- **Exercise instructions**: Exactly the lines below from the one with "[helm](#provider\_helm) | 2.3.0 |" up to and including the one with "Default | Required |" make up the answer, with nothing else added.

- **Given data**:
□ □ □ □ □ □ □

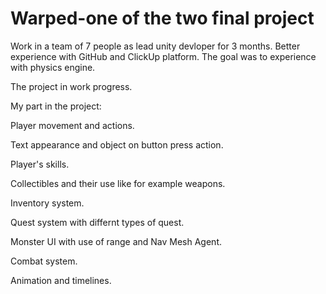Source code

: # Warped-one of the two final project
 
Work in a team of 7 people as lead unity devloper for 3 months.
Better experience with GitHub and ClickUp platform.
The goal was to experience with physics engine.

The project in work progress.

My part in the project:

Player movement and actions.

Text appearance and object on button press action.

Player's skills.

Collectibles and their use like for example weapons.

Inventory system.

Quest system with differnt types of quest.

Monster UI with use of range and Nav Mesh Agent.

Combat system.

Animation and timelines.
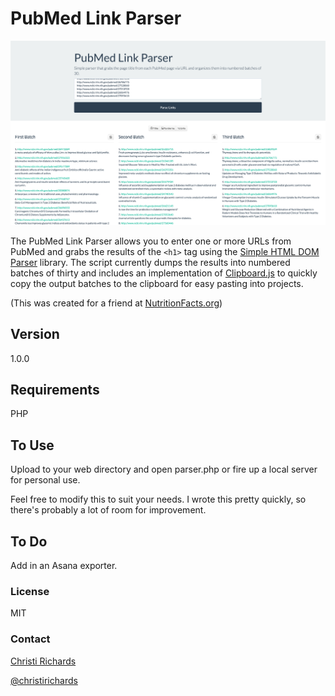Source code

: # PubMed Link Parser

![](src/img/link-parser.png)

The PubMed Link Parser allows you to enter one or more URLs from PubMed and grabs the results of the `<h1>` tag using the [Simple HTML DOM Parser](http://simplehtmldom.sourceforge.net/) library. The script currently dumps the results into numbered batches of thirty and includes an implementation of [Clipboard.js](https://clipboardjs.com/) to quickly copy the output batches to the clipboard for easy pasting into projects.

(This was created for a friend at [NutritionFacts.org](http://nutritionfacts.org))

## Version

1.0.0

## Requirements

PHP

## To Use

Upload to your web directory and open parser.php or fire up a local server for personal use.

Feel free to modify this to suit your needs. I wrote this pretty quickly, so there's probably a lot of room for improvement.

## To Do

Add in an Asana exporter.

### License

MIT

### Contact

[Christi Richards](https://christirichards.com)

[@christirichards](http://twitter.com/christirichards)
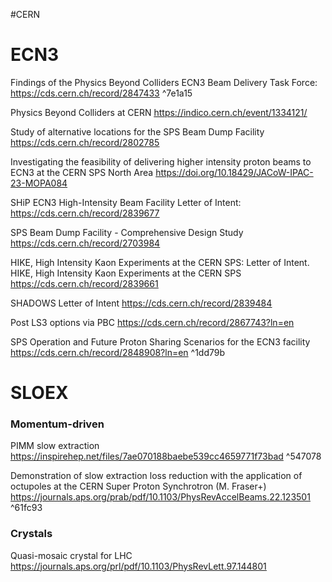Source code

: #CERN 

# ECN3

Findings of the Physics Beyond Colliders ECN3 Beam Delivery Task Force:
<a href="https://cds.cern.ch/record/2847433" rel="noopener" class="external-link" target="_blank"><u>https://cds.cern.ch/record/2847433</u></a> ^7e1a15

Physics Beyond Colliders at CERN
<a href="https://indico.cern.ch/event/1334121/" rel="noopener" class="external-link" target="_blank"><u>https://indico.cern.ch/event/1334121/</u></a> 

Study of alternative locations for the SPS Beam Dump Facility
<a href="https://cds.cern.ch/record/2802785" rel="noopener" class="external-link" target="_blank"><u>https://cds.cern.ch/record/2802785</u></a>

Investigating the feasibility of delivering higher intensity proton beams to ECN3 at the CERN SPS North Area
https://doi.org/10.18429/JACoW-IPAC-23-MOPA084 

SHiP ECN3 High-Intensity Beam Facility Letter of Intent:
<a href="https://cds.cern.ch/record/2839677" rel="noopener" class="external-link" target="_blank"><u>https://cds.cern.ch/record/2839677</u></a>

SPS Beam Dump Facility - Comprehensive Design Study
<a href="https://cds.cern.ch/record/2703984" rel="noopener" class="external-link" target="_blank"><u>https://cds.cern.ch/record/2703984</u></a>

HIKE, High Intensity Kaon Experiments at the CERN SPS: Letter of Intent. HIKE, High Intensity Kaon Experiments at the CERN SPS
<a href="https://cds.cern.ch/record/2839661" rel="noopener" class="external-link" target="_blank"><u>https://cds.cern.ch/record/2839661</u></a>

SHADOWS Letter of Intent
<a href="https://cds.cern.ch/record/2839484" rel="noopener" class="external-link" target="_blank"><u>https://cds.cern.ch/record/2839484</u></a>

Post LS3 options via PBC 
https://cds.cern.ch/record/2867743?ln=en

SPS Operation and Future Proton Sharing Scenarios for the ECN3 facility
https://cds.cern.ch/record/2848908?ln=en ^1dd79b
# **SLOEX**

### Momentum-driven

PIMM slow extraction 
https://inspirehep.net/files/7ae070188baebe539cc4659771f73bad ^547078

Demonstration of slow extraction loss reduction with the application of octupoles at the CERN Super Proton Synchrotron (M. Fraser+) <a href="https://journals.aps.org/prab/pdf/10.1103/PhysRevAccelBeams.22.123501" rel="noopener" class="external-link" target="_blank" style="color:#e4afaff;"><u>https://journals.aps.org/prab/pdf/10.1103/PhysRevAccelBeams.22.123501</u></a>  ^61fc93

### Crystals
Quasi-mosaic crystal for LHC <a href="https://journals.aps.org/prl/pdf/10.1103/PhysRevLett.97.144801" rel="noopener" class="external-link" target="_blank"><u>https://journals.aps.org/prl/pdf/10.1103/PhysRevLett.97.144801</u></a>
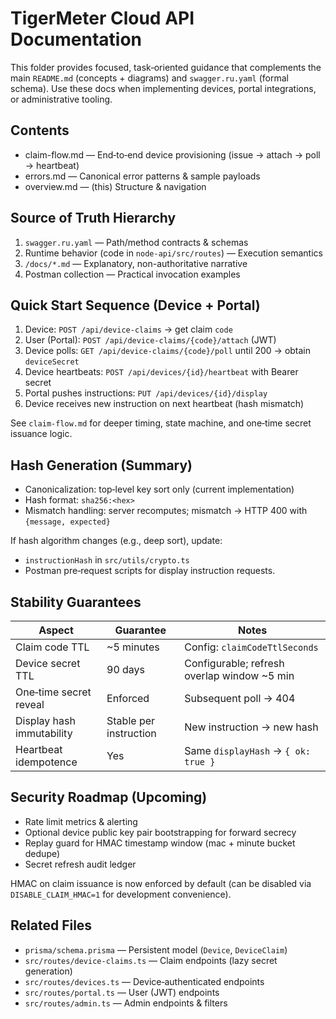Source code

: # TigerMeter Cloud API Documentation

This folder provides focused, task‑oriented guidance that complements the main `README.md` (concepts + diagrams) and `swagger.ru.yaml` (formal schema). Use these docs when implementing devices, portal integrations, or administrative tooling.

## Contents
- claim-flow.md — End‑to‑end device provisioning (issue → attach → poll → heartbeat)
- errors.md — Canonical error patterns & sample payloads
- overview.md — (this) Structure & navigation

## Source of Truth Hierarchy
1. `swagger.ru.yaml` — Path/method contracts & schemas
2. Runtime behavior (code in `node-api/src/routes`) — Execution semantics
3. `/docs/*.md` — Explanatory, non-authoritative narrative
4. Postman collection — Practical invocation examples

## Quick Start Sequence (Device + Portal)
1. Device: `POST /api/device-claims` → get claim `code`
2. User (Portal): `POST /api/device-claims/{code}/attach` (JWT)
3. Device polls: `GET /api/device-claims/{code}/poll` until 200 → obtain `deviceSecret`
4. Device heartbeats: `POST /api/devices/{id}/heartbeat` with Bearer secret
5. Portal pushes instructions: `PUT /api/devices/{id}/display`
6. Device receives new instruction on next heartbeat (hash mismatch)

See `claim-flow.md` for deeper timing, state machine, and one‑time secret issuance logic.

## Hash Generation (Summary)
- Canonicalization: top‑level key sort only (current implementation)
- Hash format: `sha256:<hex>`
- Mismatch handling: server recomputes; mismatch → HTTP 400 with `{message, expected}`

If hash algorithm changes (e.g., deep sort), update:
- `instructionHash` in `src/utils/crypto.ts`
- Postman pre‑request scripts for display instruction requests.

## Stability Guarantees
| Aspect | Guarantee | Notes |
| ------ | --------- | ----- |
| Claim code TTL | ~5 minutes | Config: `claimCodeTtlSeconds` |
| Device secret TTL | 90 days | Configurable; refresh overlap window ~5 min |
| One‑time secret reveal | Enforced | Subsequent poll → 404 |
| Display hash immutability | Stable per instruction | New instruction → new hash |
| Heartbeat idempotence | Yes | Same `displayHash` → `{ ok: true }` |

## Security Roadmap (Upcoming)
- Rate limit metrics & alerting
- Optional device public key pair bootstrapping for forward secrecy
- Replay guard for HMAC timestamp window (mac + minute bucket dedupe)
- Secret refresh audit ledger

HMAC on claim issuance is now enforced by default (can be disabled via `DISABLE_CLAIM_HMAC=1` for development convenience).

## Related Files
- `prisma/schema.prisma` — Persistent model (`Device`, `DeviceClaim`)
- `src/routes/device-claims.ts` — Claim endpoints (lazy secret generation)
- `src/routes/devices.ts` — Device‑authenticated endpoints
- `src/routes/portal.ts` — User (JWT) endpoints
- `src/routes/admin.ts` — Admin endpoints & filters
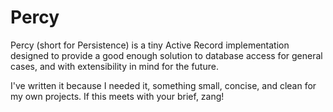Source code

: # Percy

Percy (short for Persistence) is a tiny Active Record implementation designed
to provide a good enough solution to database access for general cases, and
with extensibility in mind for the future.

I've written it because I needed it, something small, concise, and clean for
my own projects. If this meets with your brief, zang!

□ □ □ □ □ □ □

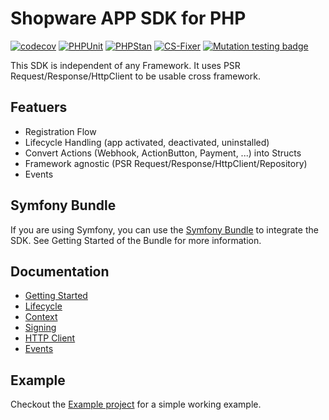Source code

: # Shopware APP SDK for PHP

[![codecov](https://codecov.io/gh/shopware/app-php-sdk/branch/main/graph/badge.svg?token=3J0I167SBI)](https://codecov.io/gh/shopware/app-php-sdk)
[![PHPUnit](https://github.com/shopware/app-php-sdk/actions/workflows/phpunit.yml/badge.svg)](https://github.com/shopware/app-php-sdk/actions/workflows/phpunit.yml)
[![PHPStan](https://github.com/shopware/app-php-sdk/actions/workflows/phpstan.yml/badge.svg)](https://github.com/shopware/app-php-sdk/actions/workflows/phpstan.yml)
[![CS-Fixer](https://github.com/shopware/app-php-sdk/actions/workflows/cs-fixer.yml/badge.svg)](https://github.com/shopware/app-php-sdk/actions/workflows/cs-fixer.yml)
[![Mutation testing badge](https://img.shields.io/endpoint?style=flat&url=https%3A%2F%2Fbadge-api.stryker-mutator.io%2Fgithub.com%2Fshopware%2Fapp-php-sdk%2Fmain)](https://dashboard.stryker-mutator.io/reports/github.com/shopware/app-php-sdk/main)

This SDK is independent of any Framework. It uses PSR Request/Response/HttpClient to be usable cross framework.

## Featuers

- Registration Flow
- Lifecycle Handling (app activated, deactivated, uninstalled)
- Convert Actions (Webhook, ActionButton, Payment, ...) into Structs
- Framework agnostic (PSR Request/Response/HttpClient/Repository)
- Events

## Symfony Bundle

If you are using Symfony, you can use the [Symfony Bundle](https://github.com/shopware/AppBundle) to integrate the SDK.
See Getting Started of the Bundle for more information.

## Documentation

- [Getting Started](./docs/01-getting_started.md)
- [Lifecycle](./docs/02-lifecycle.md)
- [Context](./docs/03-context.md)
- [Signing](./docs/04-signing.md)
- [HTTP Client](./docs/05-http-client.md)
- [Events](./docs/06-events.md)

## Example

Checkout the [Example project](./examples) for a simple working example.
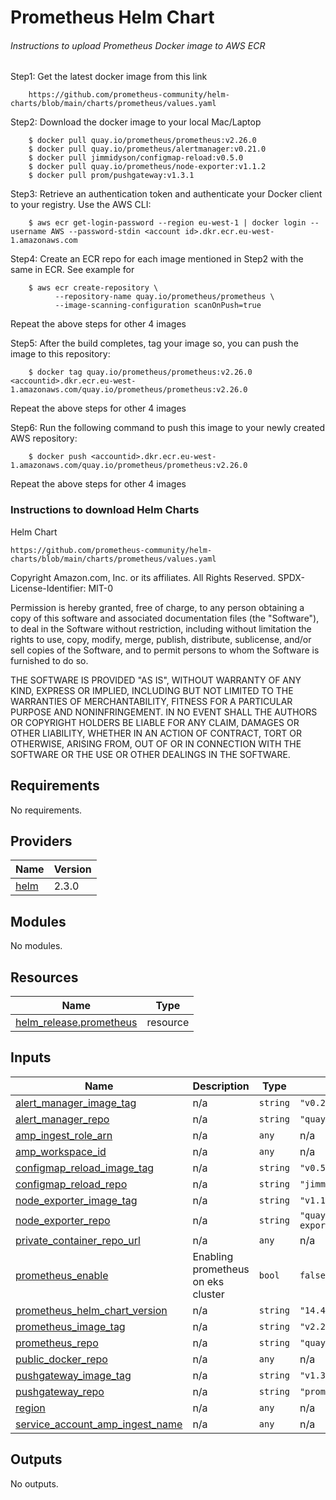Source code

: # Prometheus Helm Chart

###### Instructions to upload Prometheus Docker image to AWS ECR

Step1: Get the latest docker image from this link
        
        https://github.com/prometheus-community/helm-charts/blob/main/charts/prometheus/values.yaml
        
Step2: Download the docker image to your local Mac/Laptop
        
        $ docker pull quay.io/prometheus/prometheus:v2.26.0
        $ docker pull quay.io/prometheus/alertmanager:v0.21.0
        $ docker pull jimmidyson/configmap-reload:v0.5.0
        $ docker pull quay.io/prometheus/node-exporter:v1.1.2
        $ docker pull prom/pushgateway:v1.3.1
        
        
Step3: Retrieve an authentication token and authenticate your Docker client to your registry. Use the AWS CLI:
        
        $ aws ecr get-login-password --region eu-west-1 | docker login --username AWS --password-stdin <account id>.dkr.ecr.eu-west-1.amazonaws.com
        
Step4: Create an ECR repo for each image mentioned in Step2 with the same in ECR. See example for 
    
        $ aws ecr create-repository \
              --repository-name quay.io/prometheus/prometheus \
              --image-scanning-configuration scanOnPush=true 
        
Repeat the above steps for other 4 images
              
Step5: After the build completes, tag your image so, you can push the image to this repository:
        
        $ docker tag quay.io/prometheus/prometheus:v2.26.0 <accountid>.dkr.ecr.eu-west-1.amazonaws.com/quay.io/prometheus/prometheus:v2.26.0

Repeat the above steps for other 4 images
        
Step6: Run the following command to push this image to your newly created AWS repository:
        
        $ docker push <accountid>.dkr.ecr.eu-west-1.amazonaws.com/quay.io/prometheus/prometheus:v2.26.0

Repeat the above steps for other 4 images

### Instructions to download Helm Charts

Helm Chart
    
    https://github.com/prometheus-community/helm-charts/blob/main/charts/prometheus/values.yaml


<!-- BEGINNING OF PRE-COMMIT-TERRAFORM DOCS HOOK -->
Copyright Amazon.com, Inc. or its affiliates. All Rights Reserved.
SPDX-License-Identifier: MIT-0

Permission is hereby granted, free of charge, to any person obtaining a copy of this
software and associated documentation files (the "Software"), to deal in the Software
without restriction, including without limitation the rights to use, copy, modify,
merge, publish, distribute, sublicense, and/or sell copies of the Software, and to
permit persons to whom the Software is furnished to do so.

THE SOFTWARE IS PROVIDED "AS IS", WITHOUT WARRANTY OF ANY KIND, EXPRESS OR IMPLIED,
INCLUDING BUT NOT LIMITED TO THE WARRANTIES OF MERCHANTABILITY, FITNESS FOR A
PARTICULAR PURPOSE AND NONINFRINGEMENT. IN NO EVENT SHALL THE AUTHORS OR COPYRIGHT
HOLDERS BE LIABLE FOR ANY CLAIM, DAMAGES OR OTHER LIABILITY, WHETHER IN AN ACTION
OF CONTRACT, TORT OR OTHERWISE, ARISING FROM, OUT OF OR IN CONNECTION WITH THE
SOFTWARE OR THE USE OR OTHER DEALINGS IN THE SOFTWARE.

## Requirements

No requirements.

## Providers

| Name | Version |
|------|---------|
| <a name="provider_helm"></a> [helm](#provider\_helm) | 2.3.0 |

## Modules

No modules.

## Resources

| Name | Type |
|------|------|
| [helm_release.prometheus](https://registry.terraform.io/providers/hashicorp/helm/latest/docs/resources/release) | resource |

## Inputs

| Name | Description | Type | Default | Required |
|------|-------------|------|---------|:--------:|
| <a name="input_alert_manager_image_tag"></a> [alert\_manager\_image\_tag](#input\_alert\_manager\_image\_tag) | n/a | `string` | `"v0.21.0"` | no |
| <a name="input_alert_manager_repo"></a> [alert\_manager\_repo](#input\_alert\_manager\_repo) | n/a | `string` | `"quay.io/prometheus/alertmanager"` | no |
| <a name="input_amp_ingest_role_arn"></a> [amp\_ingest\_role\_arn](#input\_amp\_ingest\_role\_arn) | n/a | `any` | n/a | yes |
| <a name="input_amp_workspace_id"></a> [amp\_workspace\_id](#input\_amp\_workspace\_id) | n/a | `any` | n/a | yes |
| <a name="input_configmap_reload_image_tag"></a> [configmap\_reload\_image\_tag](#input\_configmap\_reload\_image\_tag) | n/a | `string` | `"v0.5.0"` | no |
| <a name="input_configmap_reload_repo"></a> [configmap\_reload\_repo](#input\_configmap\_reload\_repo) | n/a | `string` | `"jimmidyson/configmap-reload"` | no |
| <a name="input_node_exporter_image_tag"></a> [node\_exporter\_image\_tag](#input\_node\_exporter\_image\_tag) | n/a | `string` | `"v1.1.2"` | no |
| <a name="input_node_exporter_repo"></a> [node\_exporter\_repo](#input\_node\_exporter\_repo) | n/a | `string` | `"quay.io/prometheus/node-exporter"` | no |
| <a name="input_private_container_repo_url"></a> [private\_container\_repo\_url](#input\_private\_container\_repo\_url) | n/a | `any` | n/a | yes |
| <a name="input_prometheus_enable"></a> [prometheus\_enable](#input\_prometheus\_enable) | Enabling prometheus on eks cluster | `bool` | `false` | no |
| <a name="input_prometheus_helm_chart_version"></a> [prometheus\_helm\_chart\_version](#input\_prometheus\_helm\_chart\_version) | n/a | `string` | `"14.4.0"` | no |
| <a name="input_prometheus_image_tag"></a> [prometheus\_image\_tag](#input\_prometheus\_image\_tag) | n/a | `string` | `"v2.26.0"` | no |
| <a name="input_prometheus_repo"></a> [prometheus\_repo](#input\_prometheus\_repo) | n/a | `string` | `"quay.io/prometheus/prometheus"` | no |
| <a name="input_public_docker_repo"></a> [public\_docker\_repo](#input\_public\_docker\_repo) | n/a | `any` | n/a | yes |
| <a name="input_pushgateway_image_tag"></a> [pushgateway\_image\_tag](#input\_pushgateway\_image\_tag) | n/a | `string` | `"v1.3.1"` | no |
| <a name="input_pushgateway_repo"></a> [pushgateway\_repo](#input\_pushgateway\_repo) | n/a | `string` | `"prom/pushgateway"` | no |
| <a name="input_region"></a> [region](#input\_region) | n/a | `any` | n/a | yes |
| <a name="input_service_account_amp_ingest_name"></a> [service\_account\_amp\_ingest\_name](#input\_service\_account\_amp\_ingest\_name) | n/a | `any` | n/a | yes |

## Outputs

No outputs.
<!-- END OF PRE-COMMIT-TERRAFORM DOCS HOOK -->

□ □ □ □ □ □ □

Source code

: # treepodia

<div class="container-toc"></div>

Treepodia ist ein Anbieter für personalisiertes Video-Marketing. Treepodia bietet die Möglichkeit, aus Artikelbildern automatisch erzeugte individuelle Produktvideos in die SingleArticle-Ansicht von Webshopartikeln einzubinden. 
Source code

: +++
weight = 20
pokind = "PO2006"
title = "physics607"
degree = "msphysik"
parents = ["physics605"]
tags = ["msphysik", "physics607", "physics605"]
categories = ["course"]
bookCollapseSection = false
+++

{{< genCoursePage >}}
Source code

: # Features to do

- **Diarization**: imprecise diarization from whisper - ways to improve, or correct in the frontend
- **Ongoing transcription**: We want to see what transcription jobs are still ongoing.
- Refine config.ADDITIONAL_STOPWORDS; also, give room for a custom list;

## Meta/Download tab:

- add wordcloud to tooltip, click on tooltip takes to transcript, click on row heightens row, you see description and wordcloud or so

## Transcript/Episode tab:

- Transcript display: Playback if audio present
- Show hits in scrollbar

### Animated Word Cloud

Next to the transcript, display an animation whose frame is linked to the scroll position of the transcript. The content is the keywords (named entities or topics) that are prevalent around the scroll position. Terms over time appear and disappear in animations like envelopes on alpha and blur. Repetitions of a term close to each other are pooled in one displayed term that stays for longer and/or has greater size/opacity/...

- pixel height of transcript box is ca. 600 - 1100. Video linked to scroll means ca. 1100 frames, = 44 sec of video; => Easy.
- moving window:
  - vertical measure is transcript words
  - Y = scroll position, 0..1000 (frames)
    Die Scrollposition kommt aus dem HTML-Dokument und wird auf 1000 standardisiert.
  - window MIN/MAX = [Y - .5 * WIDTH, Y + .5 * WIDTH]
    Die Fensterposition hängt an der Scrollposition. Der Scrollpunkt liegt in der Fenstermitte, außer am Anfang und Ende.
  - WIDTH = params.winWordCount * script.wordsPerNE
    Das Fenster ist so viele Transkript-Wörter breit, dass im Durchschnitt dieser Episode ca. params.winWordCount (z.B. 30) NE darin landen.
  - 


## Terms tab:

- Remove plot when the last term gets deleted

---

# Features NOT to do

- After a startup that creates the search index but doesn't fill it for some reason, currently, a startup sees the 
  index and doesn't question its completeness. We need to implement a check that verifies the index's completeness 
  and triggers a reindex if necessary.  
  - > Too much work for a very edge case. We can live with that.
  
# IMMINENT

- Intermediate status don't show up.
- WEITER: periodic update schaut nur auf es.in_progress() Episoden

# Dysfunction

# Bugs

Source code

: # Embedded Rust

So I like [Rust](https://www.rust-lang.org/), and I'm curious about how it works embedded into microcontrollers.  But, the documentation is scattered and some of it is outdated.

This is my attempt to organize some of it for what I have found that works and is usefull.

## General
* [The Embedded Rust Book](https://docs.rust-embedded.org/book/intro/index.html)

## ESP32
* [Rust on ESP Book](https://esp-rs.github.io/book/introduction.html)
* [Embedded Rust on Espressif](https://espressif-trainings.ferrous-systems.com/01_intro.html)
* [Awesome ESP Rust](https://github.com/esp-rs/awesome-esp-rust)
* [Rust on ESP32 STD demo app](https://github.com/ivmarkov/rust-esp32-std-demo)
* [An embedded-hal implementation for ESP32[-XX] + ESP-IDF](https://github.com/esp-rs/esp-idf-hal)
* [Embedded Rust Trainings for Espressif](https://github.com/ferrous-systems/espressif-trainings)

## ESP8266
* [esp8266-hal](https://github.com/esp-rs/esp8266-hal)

□ □ □ □ □ □ □

- **Exercise output**:
| <a name="provider_helm"></a> [helm](#provider\_helm) | 2.3.0 |

## Modules

No modules.

## Resources

| Name | Type |
|------|------|
| [helm_release.prometheus](https://registry.terraform.io/providers/hashicorp/helm/latest/docs/resources/release) | resource |

## Inputs

| Name | Description | Type | Default | Required |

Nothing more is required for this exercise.